【解説】五島市長選 野口氏3選 長期課題に市民目線で

 新型コロナウイルス流行の「第2波」で、島内経済の先行きにも不透明感が増す中で行われた五島市長選。市民は30代新人が訴えた「変化」ではなく、野口市政の「継続」による安定した行財政運営を選んだ。雇用拡充やUIターン促進、観光振興などの実績や、新図書館建設の推進などの展望もおおむね評価された形だ。

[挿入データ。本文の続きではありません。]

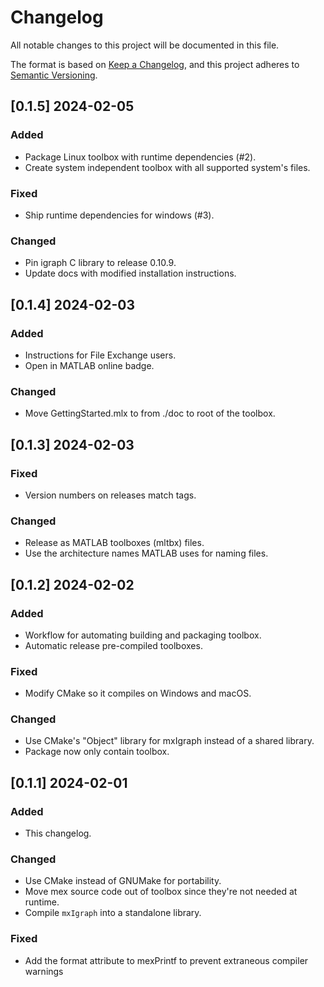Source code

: # Changelog

All notable changes to this project will be documented in this file.

The format is based on [Keep a Changelog](https://keepachangelog.com/en/1.0.0/),
and this project adheres to [Semantic Versioning](https://semver.org/spec/v2.0.0.html).

## [0.1.5] 2024-02-05

### Added

- Package Linux toolbox with runtime dependencies (#2).
- Create system independent toolbox with all supported system's files.

### Fixed

- Ship runtime dependencies for windows (#3).

### Changed

- Pin igraph C library to release 0.10.9.
- Update docs with modified installation instructions.

## [0.1.4] 2024-02-03

### Added

- Instructions for File Exchange users.
- Open in MATLAB online badge.

### Changed

- Move GettingStarted.mlx to from ./doc to root of the toolbox.

## [0.1.3] 2024-02-03

### Fixed

- Version numbers on releases match tags.

### Changed

- Release as MATLAB toolboxes (mltbx) files.
- Use the architecture names MATLAB uses for naming files.

## [0.1.2] 2024-02-02

### Added

- Workflow for automating building and packaging toolbox.
- Automatic release pre-compiled toolboxes.

### Fixed

- Modify CMake so it compiles on Windows and macOS.

### Changed

- Use CMake's "Object" library for mxIgraph instead of a shared library.
- Package now only contain toolbox.

## [0.1.1] 2024-02-01

### Added

- This changelog.

### Changed

- Use CMake instead of GNUMake for portability.
- Move mex source code out of toolbox since they're not needed at runtime.
- Compile `mxIgraph` into a standalone library.

### Fixed

- Add the format attribute to mexPrintf to prevent extraneous compiler warnings
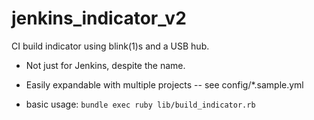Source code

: jenkins_indicator_v2
=================

CI build indicator using blink(1)s and a USB hub.

- Not just for Jenkins, despite the name.

- Easily expandable with multiple projects -- see config/*.sample.yml

- basic usage: `bundle exec ruby lib/build_indicator.rb`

 「社会増達成」「過去最多の観光客数」などの成果の裏には、国境離島新法施行や世界遺産登録といった“追い風”があった。一方3期目は新型コロナの“逆風”が吹く。経済対策は喫緊の課題だが、想定される「厳しい財政」(野口氏)の中で、過疎が進む支所地区や二次離島を含め、市民の生活を支える施策が置き去りにされてはならない。
 野口氏は、死亡数が出生を大幅に上回る「自然減」対策の必要性にも言及。独身男女の出会いや結婚、子育て支援、高齢者の健康増進など、結果がすぐには現れにくい施策も多い。今後4年間の先をも見据えた、長期的な課題にどう挑むのか、本気度が試される。
 Iターンの中西氏との一騎打ちは、若い移住者が増えている五島ならでは。出身地や年齢にかかわらず、島を愛する島民同士で意見を戦わせた意味は大きい。この選挙が、新旧の住民が島の将来について共に考えるきっかけになり得る。
 中西氏が代弁したように野口市政には「市民の声が行政に届きにくい」との批判もある。新型コロナで閉塞(へいそく)感が漂う今だからこそ、市長が自らの言葉で説明を尽くし、不満を含めて多様な声を細やかにすくい上げる市民目線の政治が求められる。